**Problem:** Find the string "Prepare" in the material. Copy every line that has it.

**Information shown:**
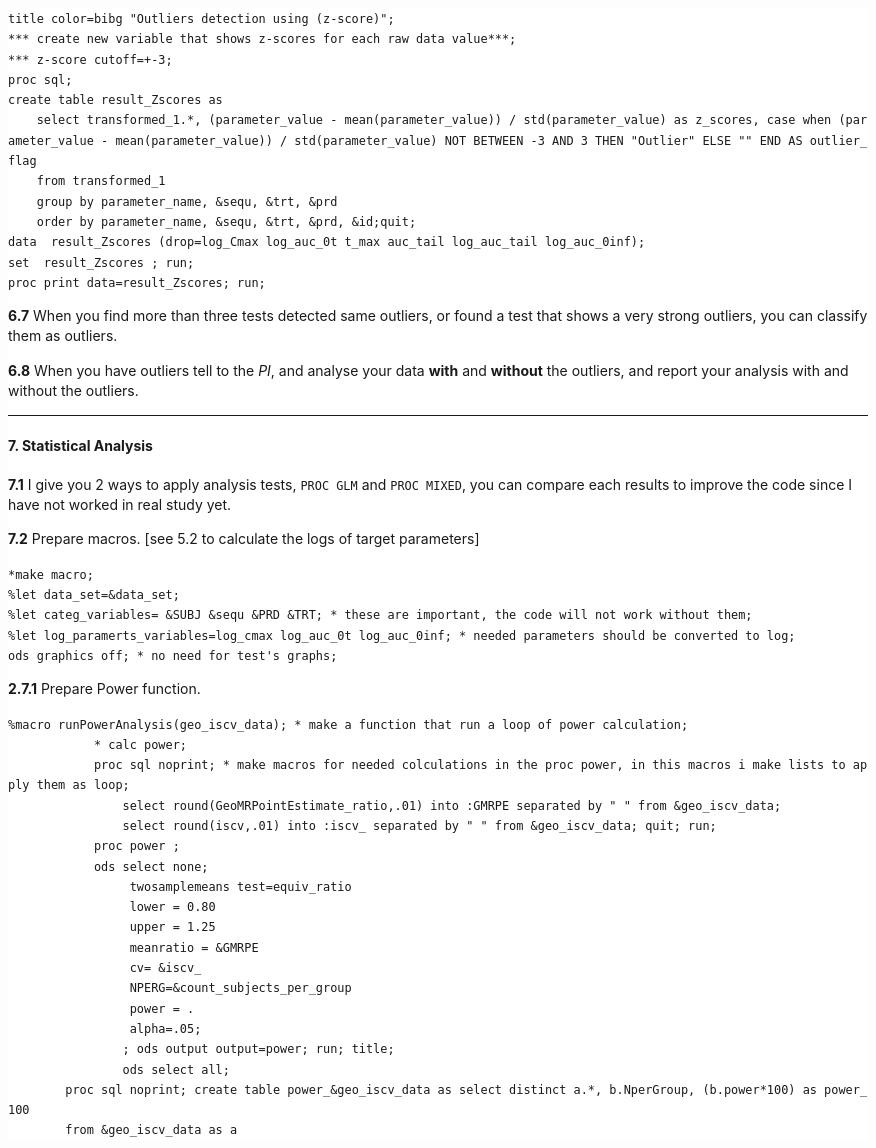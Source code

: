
 ```sas
title color=bibg "Outliers detection using (z-score)";
*** create new variable that shows z-scores for each raw data value***;
*** z-score cutoff=+-3;
proc sql;
create table result_Zscores as
    select transformed_1.*, (parameter_value - mean(parameter_value)) / std(parameter_value) as z_scores, case when (parameter_value - mean(parameter_value)) / std(parameter_value) NOT BETWEEN -3 AND 3 THEN "Outlier" ELSE "" END AS outlier_flag
    from transformed_1
    group by parameter_name, &sequ, &trt, &prd
    order by parameter_name, &sequ, &trt, &prd, &id;quit;
data  result_Zscores (drop=log_Cmax log_auc_0t t_max auc_tail log_auc_tail log_auc_0inf);
set  result_Zscores ; run;
proc print data=result_Zscores; run;
```

**6.7** When you find more than three tests detected same outliers, or found a test that shows a very strong outliers, you can classify them as outliers.

**6.8** When you have outliers tell to the *PI*, and analyse your data **with** and **without** the outliers, and report your analysis with and without the outliers.

____

#### 7. Statistical Analysis

**7.1** I give you 2 ways to apply analysis tests, `PROC GLM` and `PROC MIXED`, you can compare each results to improve the code since I have not worked in real study yet.

**7.2** Prepare macros. [see 5.2 to calculate the logs of target parameters]

```sas
*make macro;
%let data_set=&data_set;
%let categ_variables= &SUBJ &sequ &PRD &TRT; * these are important, the code will not work without them;
%let log_paramerts_variables=log_cmax log_auc_0t log_auc_0inf; * needed parameters should be converted to log;
ods graphics off; * no need for test's graphs;
```

**2.7.1** Prepare Power function.

```sas
%macro runPowerAnalysis(geo_iscv_data); * make a function that run a loop of power calculation;
            * calc power;
            proc sql noprint; * make macros for needed colculations in the proc power, in this macros i make lists to apply them as loop;
                select round(GeoMRPointEstimate_ratio,.01) into :GMRPE separated by " " from &geo_iscv_data;
                select round(iscv,.01) into :iscv_ separated by " " from &geo_iscv_data; quit; run;
            proc power ; 
            ods select none;
                 twosamplemeans test=equiv_ratio 
                 lower = 0.80
                 upper = 1.25
                 meanratio = &GMRPE
                 cv= &iscv_
                 NPERG=&count_subjects_per_group
                 power = .
                 alpha=.05;
                ; ods output output=power; run; title;
                ods select all;
        proc sql noprint; create table power_&geo_iscv_data as select distinct a.*, b.NperGroup, (b.power*100) as power_100
        from &geo_iscv_data as a
```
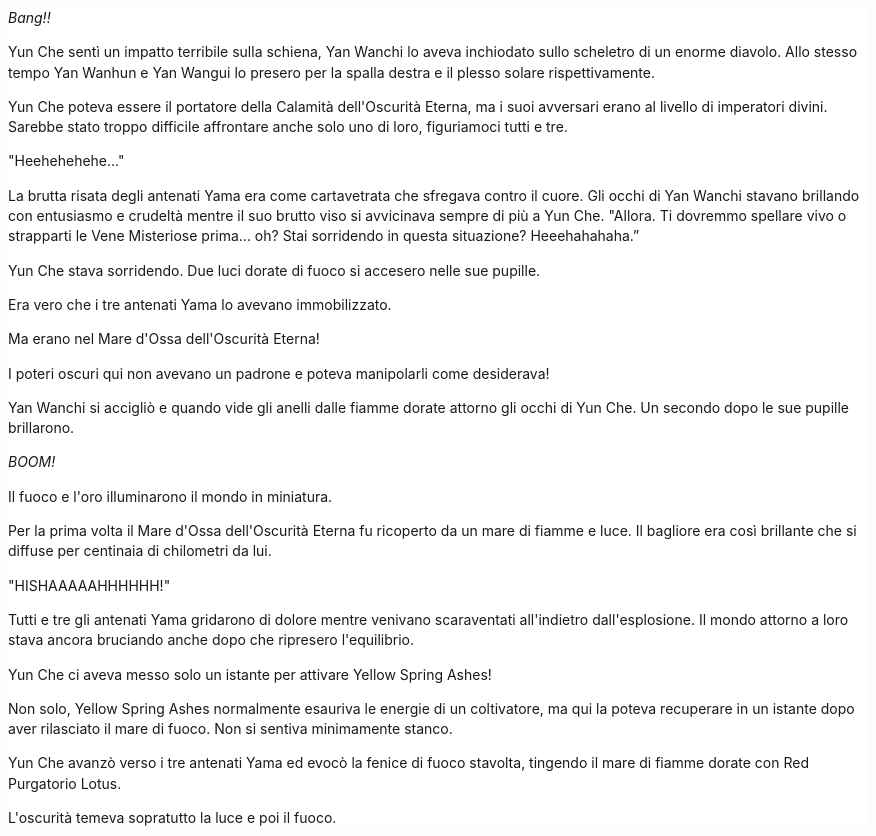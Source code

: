 <em>Bang!!</em>


Yun Che sentì un impatto terribile sulla schiena, Yan Wanchi lo aveva inchiodato sullo scheletro di un enorme diavolo. Allo stesso tempo Yan Wanhun e Yan Wangui lo presero per la spalla destra e il plesso solare rispettivamente.


Yun Che poteva essere il portatore della Calamità dell'Oscurità Eterna, ma i suoi avversari erano al livello di imperatori divini. Sarebbe stato troppo difficile affrontare anche solo uno di loro, figuriamoci tutti e tre.


"Heehehehehe…"


La brutta risata degli antenati Yama era come cartavetrata che sfregava contro il cuore. Gli occhi di Yan Wanchi stavano brillando con entusiasmo e crudeltà mentre il suo brutto viso si avvicinava sempre di più a Yun Che. "Allora. Ti dovremmo spellare vivo o strapparti le Vene Misteriose prima... oh? Stai sorridendo in questa situazione? Heeehahahaha.”


Yun Che stava sorridendo. Due luci dorate di fuoco si accesero nelle sue pupille.


Era vero che i tre antenati Yama lo avevano immobilizzato.


Ma erano nel Mare d'Ossa dell'Oscurità Eterna!


I poteri oscuri qui non avevano un padrone e poteva manipolarli come desiderava!


Yan Wanchi si accigliò e quando vide gli anelli dalle fiamme dorate attorno gli occhi di Yun Che. Un secondo dopo le sue pupille brillarono.


<em>BOOM!</em>


Il fuoco e l'oro illuminarono il mondo in miniatura.


Per la prima volta il Mare d'Ossa dell'Oscurità Eterna fu ricoperto da un mare di fiamme e luce. Il bagliore era così brillante che si diffuse per centinaia di chilometri da lui.


"HISHAAAAAHHHHHH!"


Tutti e tre gli antenati Yama gridarono di dolore mentre venivano scaraventati all'indietro dall'esplosione. Il mondo attorno a loro stava ancora bruciando anche dopo che ripresero l'equilibrio.


Yun Che ci aveva messo solo un istante per attivare Yellow Spring Ashes!


Non solo, Yellow Spring Ashes normalmente esauriva le energie di un coltivatore, ma qui la poteva recuperare in un istante dopo aver rilasciato il mare di fuoco. Non si sentiva minimamente stanco.


Yun Che avanzò verso i tre antenati Yama ed evocò la fenice di fuoco stavolta, tingendo il mare di fiamme dorate con Red Purgatorio Lotus.


L'oscurità temeva sopratutto la luce e poi il fuoco.
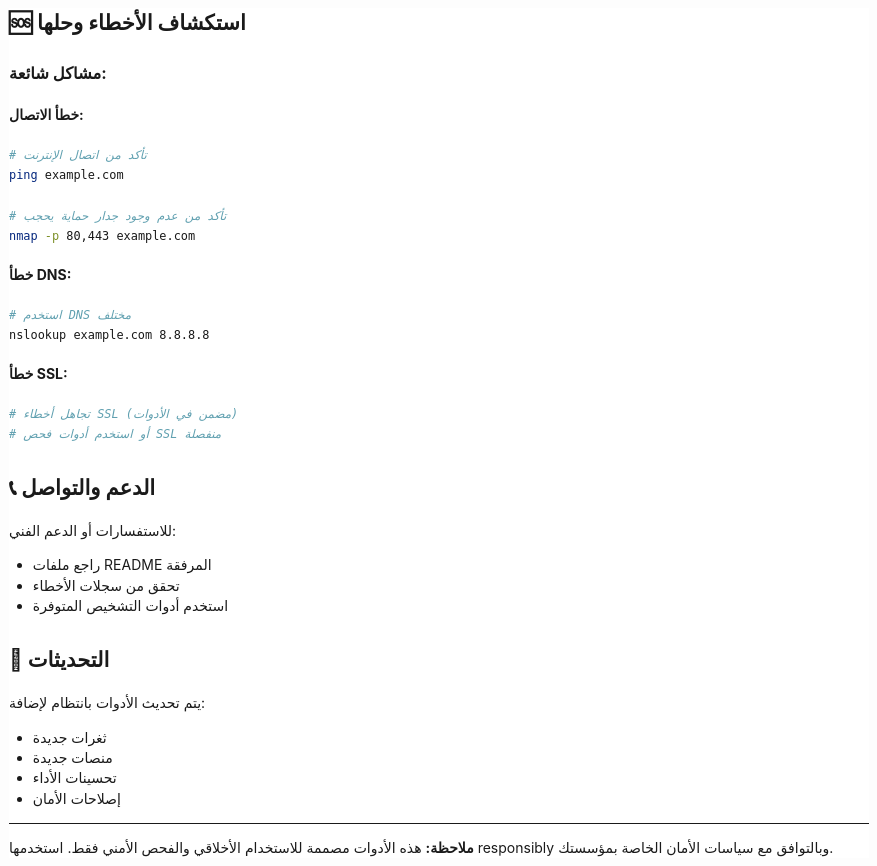 ## 🆘 استكشاف الأخطاء وحلها

### مشاكل شائعة:

#### خطأ الاتصال:
```bash
# تأكد من اتصال الإنترنت
ping example.com

# تأكد من عدم وجود جدار حماية يحجب
nmap -p 80,443 example.com
```

#### خطأ DNS:
```bash
# استخدم DNS مختلف
nslookup example.com 8.8.8.8
```

#### خطأ SSL:
```bash
# تجاهل أخطاء SSL (مضمن في الأدوات)
# أو استخدم أدوات فحص SSL منفصلة
```

## 📞 الدعم والتواصل

للاستفسارات أو الدعم الفني:
- راجع ملفات README المرفقة
- تحقق من سجلات الأخطاء
- استخدم أدوات التشخيص المتوفرة

## 🔄 التحديثات

يتم تحديث الأدوات بانتظام لإضافة:
- ثغرات جديدة
- منصات جديدة
- تحسينات الأداء
- إصلاحات الأمان

---

**ملاحظة:** هذه الأدوات مصممة للاستخدام الأخلاقي والفحص الأمني فقط. استخدمها responsibly وبالتوافق مع سياسات الأمان الخاصة بمؤسستك.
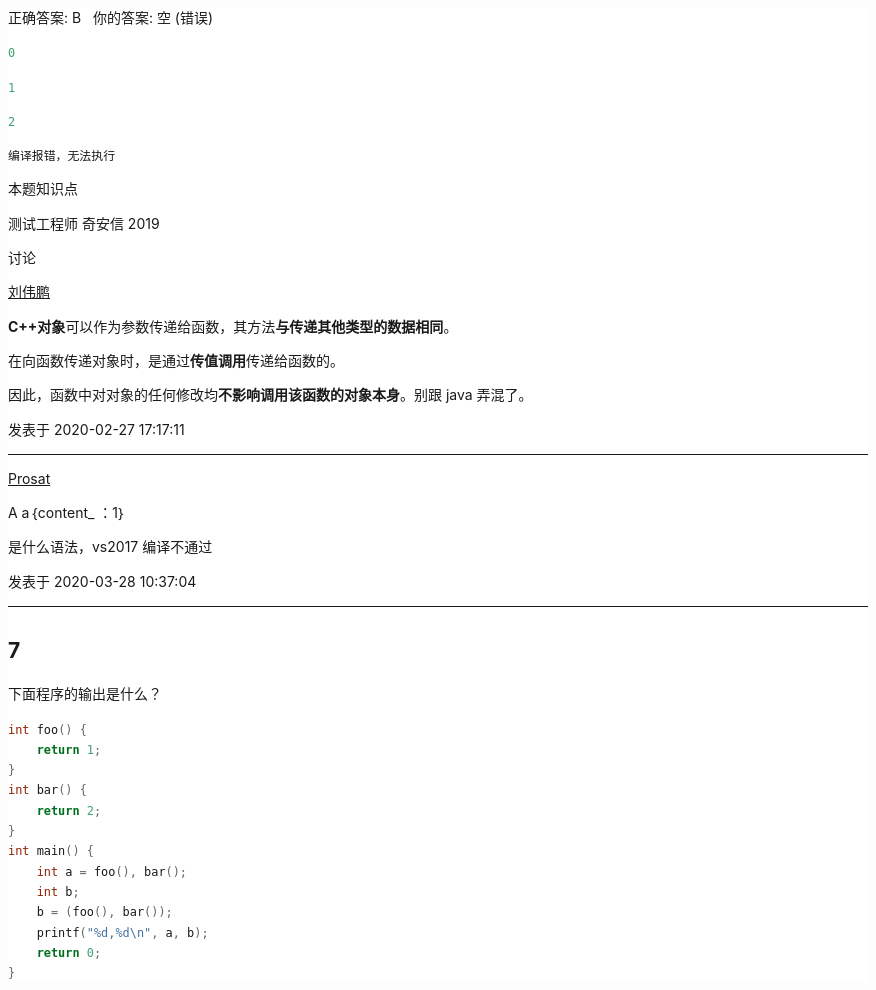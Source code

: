 正确答案: B   你的答案: 空 (错误)

```cpp
0
```

```cpp
1
```

```cpp
2
```

```cpp
编译报错，无法执行
```

本题知识点

测试工程师 奇安信 2019

讨论

[刘伟鹏](https://www.nowcoder.com/profile/881630647)

**C++对象**可以作为参数传递给函数，其方法**与传递其他类型的数据相同**。

在向函数传递对象时，是通过**传值调用**传递给函数的。

因此，函数中对对象的任何修改均**不影响调用该函数的对象本身**。别跟 java 弄混了。

发表于 2020-02-27 17:17:11

* * *

[Prosat](https://www.nowcoder.com/profile/912297042)

A a｛content_ ：1｝

是什么语法，vs2017 编译不通过

发表于 2020-03-28 10:37:04

* * *

## 7

下面程序的输出是什么？

```cpp
int foo() {
    return 1;
}
int bar() {
    return 2;
}
int main() {
    int a = foo(), bar();
    int b;
    b = (foo(), bar());
    printf("%d,%d\n", a, b);
    return 0;
}
```
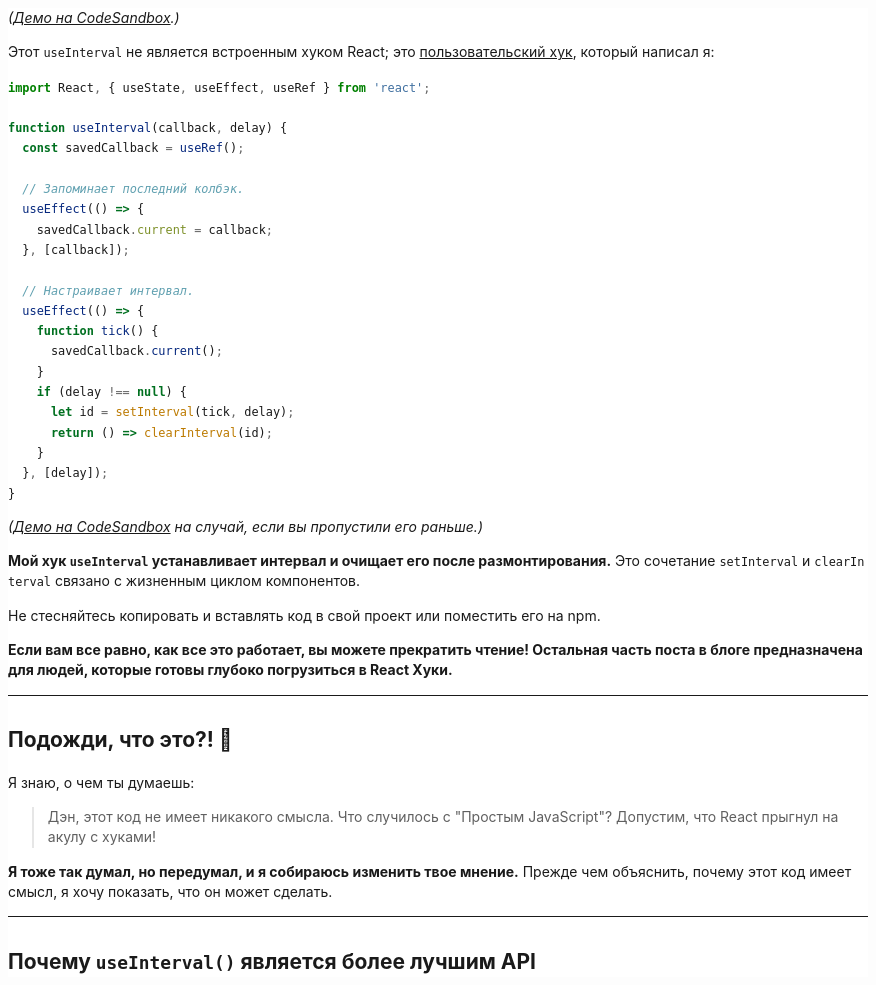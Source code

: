 *([Демо на CodeSandbox](https://codesandbox.io/s/105x531vkq).)*

Этот `useInterval` не является встроенным хуком React; это [пользовательский хук](https://ru.reactjs.org/docs/hooks-custom.html), который написал я:

```jsx
import React, { useState, useEffect, useRef } from 'react';

function useInterval(callback, delay) {
  const savedCallback = useRef();

  // Запоминает последний колбэк.
  useEffect(() => {
    savedCallback.current = callback;
  }, [callback]);

  // Настраивает интервал.
  useEffect(() => {
    function tick() {
      savedCallback.current();
    }
    if (delay !== null) {
      let id = setInterval(tick, delay);
      return () => clearInterval(id);
    }
  }, [delay]);
}
```

*([Демо на CodeSandbox](https://codesandbox.io/s/105x531vkq) на случай, если вы пропустили его раньше.)*

**Мой хук `useInterval` устанавливает интервал и очищает его после размонтирования.** Это сочетание `setInterval` и `clearInterval` связано с жизненным циклом компонентов.

Не стесняйтесь копировать и вставлять код в свой проект или поместить его на npm.

**Если вам все равно, как все это работает, вы можете прекратить чтение! Остальная часть поста в блоге предназначена для людей, которые готовы глубоко погрузиться в React Хуки.**

---

## Подожди, что это?! 🤔

Я знаю, о чем ты думаешь:

>Дэн, этот код не имеет никакого смысла. Что случилось с "Простым JavaScript"? Допустим, что React прыгнул на акулу с хуками!

**Я тоже так думал, но передумал, и я собираюсь изменить твое мнение.** Прежде чем объяснить, почему этот код имеет смысл, я хочу показать, что он может сделать.

---

## Почему `useInterval()` является более лучшим API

**The answer:**
**7.2** Prepare macros. [see 5.2 to calculate the logs of target parameters]
**2.7.1** Prepare Power function.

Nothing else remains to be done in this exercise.